▶ _RECORDS FOR PROCESSING_
-----

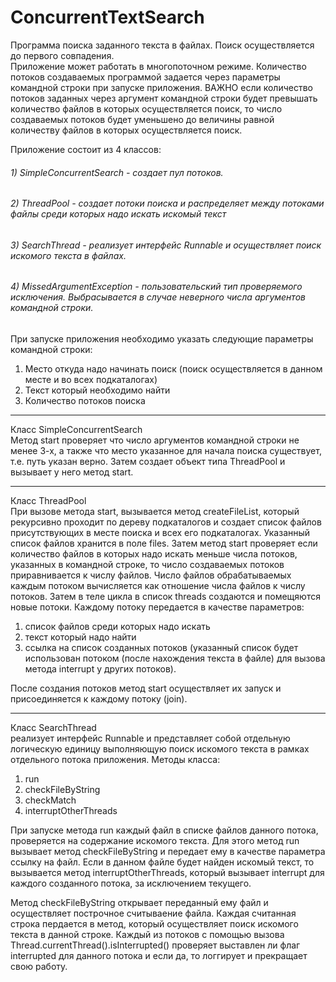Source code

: # ConcurrentTextSearch
Программа поиска заданного текста в файлах. Поиск осуществляется до первого совпадения.<br>
Приложение может работать в многопоточном режиме. Количество потоков создаваемых программой задается через параметры командной строки при запуске приложения. ВАЖНО если количество потоков заданных через аргумент командной строки будет превышать количество файлов в которых осуществляется поиск, то число создаваемых потоков будет уменьшено до величины равной количеству файлов в которых осуществляется поиск.

Приложение состоит из 4 классов:<br>
###### 1) SimpleConcurrentSearch - создает пул потоков.
###### 2) ThreadPool - создает потоки поиска и распределяет между потоками файлы среди которых надо искать искомый текст
###### 3) SearchThread - реализует интерфейс Runnable и осуществляет поиск искомого текста в файлах.
###### 4) MissedArgumentException - пользовательский тип проверяемого исключения. Выбрасывается в случае неверного числа аргументов командной строки.

При запуске приложения необходимо указать следующие параметры командной строки:<br>
1. Место откуда надо начинать поиск (поиск осуществляется в данном месте и во всех подкаталогах)<br>
2. Текст который необходимо найти<br>
3. Количество потоков поиска<br>

---

Класс SimpleConcurrentSearch<br>
Метод start проверяет что число аргументов командной строки не менее 3-х, а также что место указанное для начала поиска существует, т.е. путь указан верно. Затем создает объект типа ThreadPool и вызывает у него метод start.

---

Класс ThreadPool<br>
При вызове метода start, вызывается метод createFileList, который рекурсивно проходит по дереву подкаталогов и создает список файлов присутствующих в месте поиска и всех его подкаталогах. Указанный список файлов хранится в поле files. Затем метод start проверяет если количество файлов в которых надо искать меньше числа потоков, указанных в командной строке, то число создаваемых потоков приравнивается к числу файлов. 
Число файлов обрабатываемых каждым потоком вычисляется как отношение числа файлов к числу потоков. Затем в теле цикла в список threads создаются и помещяются новые потоки. 
Каждому потоку передается в качестве параметров:<br> 
1) список файлов среди которых надо искать<br> 
2) текст который надо найти<br>
3) ссылка на список созданных потоков (указанный список будет использован потоком (после нахождения текста в файле) для вызова метода interrupt у других потоков).<br> 

После создания потоков метод start осуществляет их запуск и присоединяется к каждому потоку (join).

---

Класс SearchThread<br> 
реализует интерфейс Runnable и представляет собой отдельную логическую единицу выполняющую поиск искомого текста в рамках отдельного потока приложения.
Методы класса:
1) run 
2) checkFileByString
3) checkMatch
4) interruptOtherThreads

При запуске метода run каждый файл в списке файлов данного потока, проверяется на содержание искомого текста. Для этого метод run вызывает метод checkFileByString и передает ему в качестве параметра ссылку на файл. Если в данном файле будет найден искомый текст, то вызывается метод interruptOtherThreads, который вызывает interrupt для каждого созданного потока, за исключением текущего.

Метод checkFileByString открывает переданный ему файл и осуществляет построчное считываение файла. Каждая считанная строка пердается в метод, который осуществляет поиск искомого текста в данной строке.
Каждый из потоков с помощью вызова Thread.currentThread().isInterrupted() проверяет выставлен ли флаг interrupted для данного потока и если да, то логгирует и прекращает свою работу. 
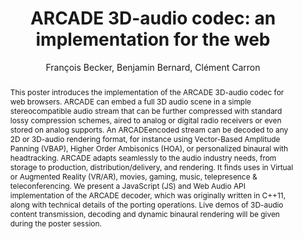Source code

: --- 
  title: "ARCADE 3D-audio codec: an implementation for the web" 
  abstract: "This poster introduces the implementation of the ARCADE 3D-audio codec for web browsers. ARCADE can embed a full 3D audio scene in a simple stereocompatible audio stream that can be further compressed with standard lossy compression schemes, aired to analog or digital radio receivers or even stored on analog supports. An ARCADEencoded stream can be decoded to any 2D or 3D-audio rendering format, for instance using Vector-Based Amplitude Panning (VBAP), Higher Order Ambisonics (HOA), or personalized binaural with headtracking. ARCADE adapts seamlessly to the audio industry needs, from storage to production, distribution/delivery, and rendering. It finds uses in Virtual or Augmented Reality (VR/AR), movies, gaming, music, telepresence & teleconferencing. We present a JavaScript (JS) and Web Audio API implementation of the ARCADE decoder, which was originally written in C++11, along with technical details of the porting operations. Live demos of 3D-audio content transmission, decoding and dynamic binaural rendering will be given during the poster session." 
  address: "London" 
  author: "François Becker, Benjamin Bernard, Clément Carron" 
  booktitle: "Proceedings of the International Web Audio Conference" 
  editor: "Florian Thalmann, Sebastian Ewert" 
  month: "Proceedings of the International Web Audio Conference"
  pages: "" 
  publisher: "Queen Mary University of London" 
  series: "WAC '17"
  type: "Demo"  
  year: "2017" 
  id: "2017_EA_67" 
  tags: year2017 
  pdflink: /_data/papers/pdf/2017/2017_67.pdf
  ISSN: 2663-5844
---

-----

▶ _TASK_
Return the entries above exactly, skipping any images.

▶ _RESULT FOR THIS EXERCISE_
Source code

: # ConcurrentTextSearch
Программа поиска заданного текста в файлах. Поиск осуществляется до первого совпадения.<br>
Приложение может работать в многопоточном режиме. Количество потоков создаваемых программой задается через параметры командной строки при запуске приложения. ВАЖНО если количество потоков заданных через аргумент командной строки будет превышать количество файлов в которых осуществляется поиск, то число создаваемых потоков будет уменьшено до величины равной количеству файлов в которых осуществляется поиск.

Приложение состоит из 4 классов:<br>
###### 1) SimpleConcurrentSearch - создает пул потоков.
###### 2) ThreadPool - создает потоки поиска и распределяет между потоками файлы среди которых надо искать искомый текст
###### 3) SearchThread - реализует интерфейс Runnable и осуществляет поиск искомого текста в файлах.
###### 4) MissedArgumentException - пользовательский тип проверяемого исключения. Выбрасывается в случае неверного числа аргументов командной строки.

При запуске приложения необходимо указать следующие параметры командной строки:<br>
1. Место откуда надо начинать поиск (поиск осуществляется в данном месте и во всех подкаталогах)<br>
2. Текст который необходимо найти<br>
3. Количество потоков поиска<br>

---

Класс SimpleConcurrentSearch<br>
Метод start проверяет что число аргументов командной строки не менее 3-х, а также что место указанное для начала поиска существует, т.е. путь указан верно. Затем создает объект типа ThreadPool и вызывает у него метод start.

---

Класс ThreadPool<br>
При вызове метода start, вызывается метод createFileList, который рекурсивно проходит по дереву подкаталогов и создает список файлов присутствующих в месте поиска и всех его подкаталогах. Указанный список файлов хранится в поле files. Затем метод start проверяет если количество файлов в которых надо искать меньше числа потоков, указанных в командной строке, то число создаваемых потоков приравнивается к числу файлов. 
Число файлов обрабатываемых каждым потоком вычисляется как отношение числа файлов к числу потоков. Затем в теле цикла в список threads создаются и помещяются новые потоки. 
Каждому потоку передается в качестве параметров:<br> 
1) список файлов среди которых надо искать<br> 
2) текст который надо найти<br>
3) ссылка на список созданных потоков (указанный список будет использован потоком (после нахождения текста в файле) для вызова метода interrupt у других потоков).<br> 

После создания потоков метод start осуществляет их запуск и присоединяется к каждому потоку (join).

---

Класс SearchThread<br> 
реализует интерфейс Runnable и представляет собой отдельную логическую единицу выполняющую поиск искомого текста в рамках отдельного потока приложения.
Методы класса:
1) run 
2) checkFileByString
3) checkMatch
4) interruptOtherThreads

При запуске метода run каждый файл в списке файлов данного потока, проверяется на содержание искомого текста. Для этого метод run вызывает метод checkFileByString и передает ему в качестве параметра ссылку на файл. Если в данном файле будет найден искомый текст, то вызывается метод interruptOtherThreads, который вызывает interrupt для каждого созданного потока, за исключением текущего.

Метод checkFileByString открывает переданный ему файл и осуществляет построчное считываение файла. Каждая считанная строка пердается в метод, который осуществляет поиск искомого текста в данной строке.
Каждый из потоков с помощью вызова Thread.currentThread().isInterrupted() проверяет выставлен ли флаг interrupted для данного потока и если да, то логгирует и прекращает свою работу. 
Source code

: --- 
  title: "ARCADE 3D-audio codec: an implementation for the web" 
  abstract: "This poster introduces the implementation of the ARCADE 3D-audio codec for web browsers. ARCADE can embed a full 3D audio scene in a simple stereocompatible audio stream that can be further compressed with standard lossy compression schemes, aired to analog or digital radio receivers or even stored on analog supports. An ARCADEencoded stream can be decoded to any 2D or 3D-audio rendering format, for instance using Vector-Based Amplitude Panning (VBAP), Higher Order Ambisonics (HOA), or personalized binaural with headtracking. ARCADE adapts seamlessly to the audio industry needs, from storage to production, distribution/delivery, and rendering. It finds uses in Virtual or Augmented Reality (VR/AR), movies, gaming, music, telepresence & teleconferencing. We present a JavaScript (JS) and Web Audio API implementation of the ARCADE decoder, which was originally written in C++11, along with technical details of the porting operations. Live demos of 3D-audio content transmission, decoding and dynamic binaural rendering will be given during the poster session." 
  address: "London" 
  author: "François Becker, Benjamin Bernard, Clément Carron" 
  booktitle: "Proceedings of the International Web Audio Conference" 
  editor: "Florian Thalmann, Sebastian Ewert" 
  month: "Proceedings of the International Web Audio Conference"
  pages: "" 
  publisher: "Queen Mary University of London" 
  series: "WAC '17"
  type: "Demo"  
  year: "2017" 
  id: "2017_EA_67" 
  tags: year2017 
  pdflink: /_data/papers/pdf/2017/2017_67.pdf
  ISSN: 2663-5844
---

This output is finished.